Rusya tarafının tamamen çekildiğini beyan eden bir açıklaması olmadı. Şartları var bu konuda. Bu anlamda bir ümidin olduğu yapılan görüşmelerde de anlaşmazlık noktaları üzerinde ilerleme kaydedildiğini görüyoruz. Pazartesi günü yapılacak zirvede son durum ele alınacak. Temkinliyiz ama ümit ediyoruz ki bir başarıya ulaşmış oluruz. Çünkü bu tüm dünya için geçerli bir durum. Rusya'nın bu anlaşmadan çekildiği açıklaması üzerine dünyadaki gıda fiyatları hemen yükselmeye başladı. Aynı zamanda ihtiyacı olan ülkeler var. Şu anda ülkeler arasındaki silahlı mücadelenin olumlu olabilecek diye düşenebileceğimiz olumlu gelişmenin olması her açıdan ve herkes için iyi olur. Biz tüm çalışmalarımızı BM nezdinde hem AB nezdinde çalışmaları beraber sürdürüyoruz. Burada başat roldeyiz. Tahıl koridorunun hayata geçmesi için tüm dünyadan yoğun bir destek görüyoruz.
ALTERNATİF TAHIL KORİDORU MESELESİ
Farklı politikaların uygulanması ile alakalı konu başka bir mecra. Burada bazı teknik konular var.
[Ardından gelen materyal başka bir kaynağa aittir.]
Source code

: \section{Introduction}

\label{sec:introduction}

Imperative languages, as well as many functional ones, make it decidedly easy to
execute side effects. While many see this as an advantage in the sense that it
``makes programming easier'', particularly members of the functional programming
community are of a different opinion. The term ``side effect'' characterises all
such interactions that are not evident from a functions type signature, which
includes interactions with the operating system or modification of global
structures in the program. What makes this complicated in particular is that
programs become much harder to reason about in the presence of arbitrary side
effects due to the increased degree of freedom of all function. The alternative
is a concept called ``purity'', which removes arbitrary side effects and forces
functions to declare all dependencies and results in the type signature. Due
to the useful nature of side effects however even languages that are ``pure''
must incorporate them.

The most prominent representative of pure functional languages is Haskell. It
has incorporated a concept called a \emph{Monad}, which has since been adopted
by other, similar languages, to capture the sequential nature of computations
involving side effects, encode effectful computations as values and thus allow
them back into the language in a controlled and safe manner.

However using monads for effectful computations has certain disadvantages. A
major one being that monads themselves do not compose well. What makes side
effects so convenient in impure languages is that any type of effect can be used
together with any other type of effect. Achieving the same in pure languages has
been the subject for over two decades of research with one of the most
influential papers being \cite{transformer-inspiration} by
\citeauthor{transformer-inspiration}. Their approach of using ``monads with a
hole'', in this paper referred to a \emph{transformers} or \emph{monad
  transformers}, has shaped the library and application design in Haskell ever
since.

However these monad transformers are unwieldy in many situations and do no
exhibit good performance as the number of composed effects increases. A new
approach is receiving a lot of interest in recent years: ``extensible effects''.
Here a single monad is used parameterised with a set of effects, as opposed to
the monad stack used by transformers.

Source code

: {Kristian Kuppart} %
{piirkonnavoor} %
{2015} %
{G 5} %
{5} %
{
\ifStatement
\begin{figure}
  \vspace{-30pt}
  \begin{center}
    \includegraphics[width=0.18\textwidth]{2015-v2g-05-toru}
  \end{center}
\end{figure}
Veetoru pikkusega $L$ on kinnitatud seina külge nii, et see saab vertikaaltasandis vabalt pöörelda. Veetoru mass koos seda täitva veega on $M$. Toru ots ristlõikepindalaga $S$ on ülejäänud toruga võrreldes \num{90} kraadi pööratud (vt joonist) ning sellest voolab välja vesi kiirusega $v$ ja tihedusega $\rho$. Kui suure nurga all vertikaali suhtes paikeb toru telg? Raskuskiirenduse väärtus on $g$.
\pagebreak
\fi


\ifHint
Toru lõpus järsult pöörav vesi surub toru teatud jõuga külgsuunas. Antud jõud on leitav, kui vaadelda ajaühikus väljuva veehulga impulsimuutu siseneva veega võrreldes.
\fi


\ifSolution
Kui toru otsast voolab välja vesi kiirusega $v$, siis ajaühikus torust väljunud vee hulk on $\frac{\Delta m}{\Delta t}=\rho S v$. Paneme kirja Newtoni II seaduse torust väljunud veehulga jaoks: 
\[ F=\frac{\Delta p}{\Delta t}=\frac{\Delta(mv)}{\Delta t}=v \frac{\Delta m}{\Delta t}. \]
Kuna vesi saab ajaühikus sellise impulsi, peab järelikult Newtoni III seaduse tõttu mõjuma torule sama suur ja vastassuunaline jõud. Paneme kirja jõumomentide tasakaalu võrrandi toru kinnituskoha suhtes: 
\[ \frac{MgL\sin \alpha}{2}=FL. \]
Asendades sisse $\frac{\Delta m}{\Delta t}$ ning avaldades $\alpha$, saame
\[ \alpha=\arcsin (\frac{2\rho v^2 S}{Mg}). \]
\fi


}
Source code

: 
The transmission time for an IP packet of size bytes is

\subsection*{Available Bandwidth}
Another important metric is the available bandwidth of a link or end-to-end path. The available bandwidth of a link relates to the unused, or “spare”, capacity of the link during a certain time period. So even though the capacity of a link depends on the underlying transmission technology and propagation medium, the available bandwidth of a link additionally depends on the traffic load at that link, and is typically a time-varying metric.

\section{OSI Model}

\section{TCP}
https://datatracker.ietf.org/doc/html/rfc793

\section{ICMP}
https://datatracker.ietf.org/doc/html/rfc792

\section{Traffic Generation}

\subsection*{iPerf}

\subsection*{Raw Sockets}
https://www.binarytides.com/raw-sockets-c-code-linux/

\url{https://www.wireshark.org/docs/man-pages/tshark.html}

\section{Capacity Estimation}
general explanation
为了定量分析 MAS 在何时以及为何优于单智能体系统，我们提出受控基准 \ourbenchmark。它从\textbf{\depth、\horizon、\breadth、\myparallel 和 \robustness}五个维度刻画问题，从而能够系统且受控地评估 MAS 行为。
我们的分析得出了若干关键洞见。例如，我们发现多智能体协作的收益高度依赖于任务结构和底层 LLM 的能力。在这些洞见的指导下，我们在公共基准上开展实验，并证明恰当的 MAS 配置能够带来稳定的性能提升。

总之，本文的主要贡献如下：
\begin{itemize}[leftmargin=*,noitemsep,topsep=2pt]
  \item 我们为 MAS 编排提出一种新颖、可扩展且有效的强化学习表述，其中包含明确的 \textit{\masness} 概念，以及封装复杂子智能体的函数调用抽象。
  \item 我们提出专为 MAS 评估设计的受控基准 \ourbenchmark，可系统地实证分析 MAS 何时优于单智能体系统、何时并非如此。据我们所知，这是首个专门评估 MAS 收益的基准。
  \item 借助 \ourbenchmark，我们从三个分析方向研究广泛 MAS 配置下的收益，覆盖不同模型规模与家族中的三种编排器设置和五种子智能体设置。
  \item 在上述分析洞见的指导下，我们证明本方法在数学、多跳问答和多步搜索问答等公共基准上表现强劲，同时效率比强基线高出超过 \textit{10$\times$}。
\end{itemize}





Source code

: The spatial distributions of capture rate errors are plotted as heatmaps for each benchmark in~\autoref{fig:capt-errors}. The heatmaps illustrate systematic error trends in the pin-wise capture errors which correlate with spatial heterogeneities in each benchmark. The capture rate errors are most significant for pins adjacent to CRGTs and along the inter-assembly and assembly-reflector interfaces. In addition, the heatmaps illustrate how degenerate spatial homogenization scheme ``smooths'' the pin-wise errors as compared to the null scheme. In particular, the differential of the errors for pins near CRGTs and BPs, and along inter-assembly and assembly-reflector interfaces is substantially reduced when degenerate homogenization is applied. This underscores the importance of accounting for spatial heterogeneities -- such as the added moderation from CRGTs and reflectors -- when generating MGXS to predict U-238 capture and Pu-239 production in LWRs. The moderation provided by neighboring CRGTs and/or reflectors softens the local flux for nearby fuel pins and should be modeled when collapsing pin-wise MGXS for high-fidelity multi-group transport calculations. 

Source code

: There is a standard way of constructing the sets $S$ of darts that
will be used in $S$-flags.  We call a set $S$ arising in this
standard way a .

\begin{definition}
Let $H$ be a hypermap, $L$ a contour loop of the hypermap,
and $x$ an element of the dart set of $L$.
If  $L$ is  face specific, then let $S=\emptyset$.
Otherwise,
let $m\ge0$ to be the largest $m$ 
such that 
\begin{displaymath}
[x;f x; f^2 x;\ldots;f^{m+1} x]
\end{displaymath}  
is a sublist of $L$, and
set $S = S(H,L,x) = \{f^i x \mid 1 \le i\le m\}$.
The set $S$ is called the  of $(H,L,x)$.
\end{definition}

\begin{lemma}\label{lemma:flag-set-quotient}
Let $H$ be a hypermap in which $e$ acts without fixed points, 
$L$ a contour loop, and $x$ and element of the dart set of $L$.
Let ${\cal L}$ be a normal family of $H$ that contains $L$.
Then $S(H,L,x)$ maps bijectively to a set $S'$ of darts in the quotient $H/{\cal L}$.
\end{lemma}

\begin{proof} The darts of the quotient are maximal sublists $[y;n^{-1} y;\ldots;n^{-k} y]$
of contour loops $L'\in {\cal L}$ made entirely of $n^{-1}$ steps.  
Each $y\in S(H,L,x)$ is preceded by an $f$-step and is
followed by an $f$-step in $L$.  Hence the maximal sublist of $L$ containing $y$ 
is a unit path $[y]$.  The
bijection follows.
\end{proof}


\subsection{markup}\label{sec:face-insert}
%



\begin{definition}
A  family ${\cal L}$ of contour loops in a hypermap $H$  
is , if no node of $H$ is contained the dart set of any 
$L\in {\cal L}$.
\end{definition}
Burada yapılması gereken hayata geçirilmesi gereken bir takım teknik konular var. Özellikle Rus tahılı ile alakalı durum ama bununla beraber dünya da tahıl koridoru çerçevesinde dünyaya çıkacak olan tahılın bu anlamda ödemelerinin sistem içerisindeki konu var. Bu swift sistemi ile alakalı bir durum. Bu AB tarafından çalışılan diğer taraftan BM ile alakalı konular var. Dolayısıyla ne şekilde bir ülkenin ya da 2 ülkenin duruşundan ziyade tüm dünyayı ilgilendiren konu olması nedeniyle katı kurallar içerisinde ilerlendiğini düşünmüyorum. Birçok başlık var ve bunlar üzerinde tek tek çalışıldığını söyleyebiliriz bizim burada ümidimiz ortaya koymuş olduğumuz diplomasi ve kurumlar arasındaki koordinasyonu iyi yönetebilir sağlayabilirsek başarılı olacağız. Burada Rusya'nın yönetim iradesinin kararı önemli. Cumhurbaşkanımız Erdoğan'ın ikili görüşmesinin en önemli konu olduğunu düşünüyorum. Bazı ilerlemeler var ama tam hedefe ulaşılmış değil.
BAŞKAN ERDOĞAN BIDEN İLE GÖRÜŞECEK Mİ?
BM Genel Kurulu çerçevesinde New York'a gideceğiz ama ondan önce G20 Zirvesi var. O da ayın 8 10 Eylül arası Hindistan'da gerçekleşecek. Orada da bazı görüşmeler planlanıyor.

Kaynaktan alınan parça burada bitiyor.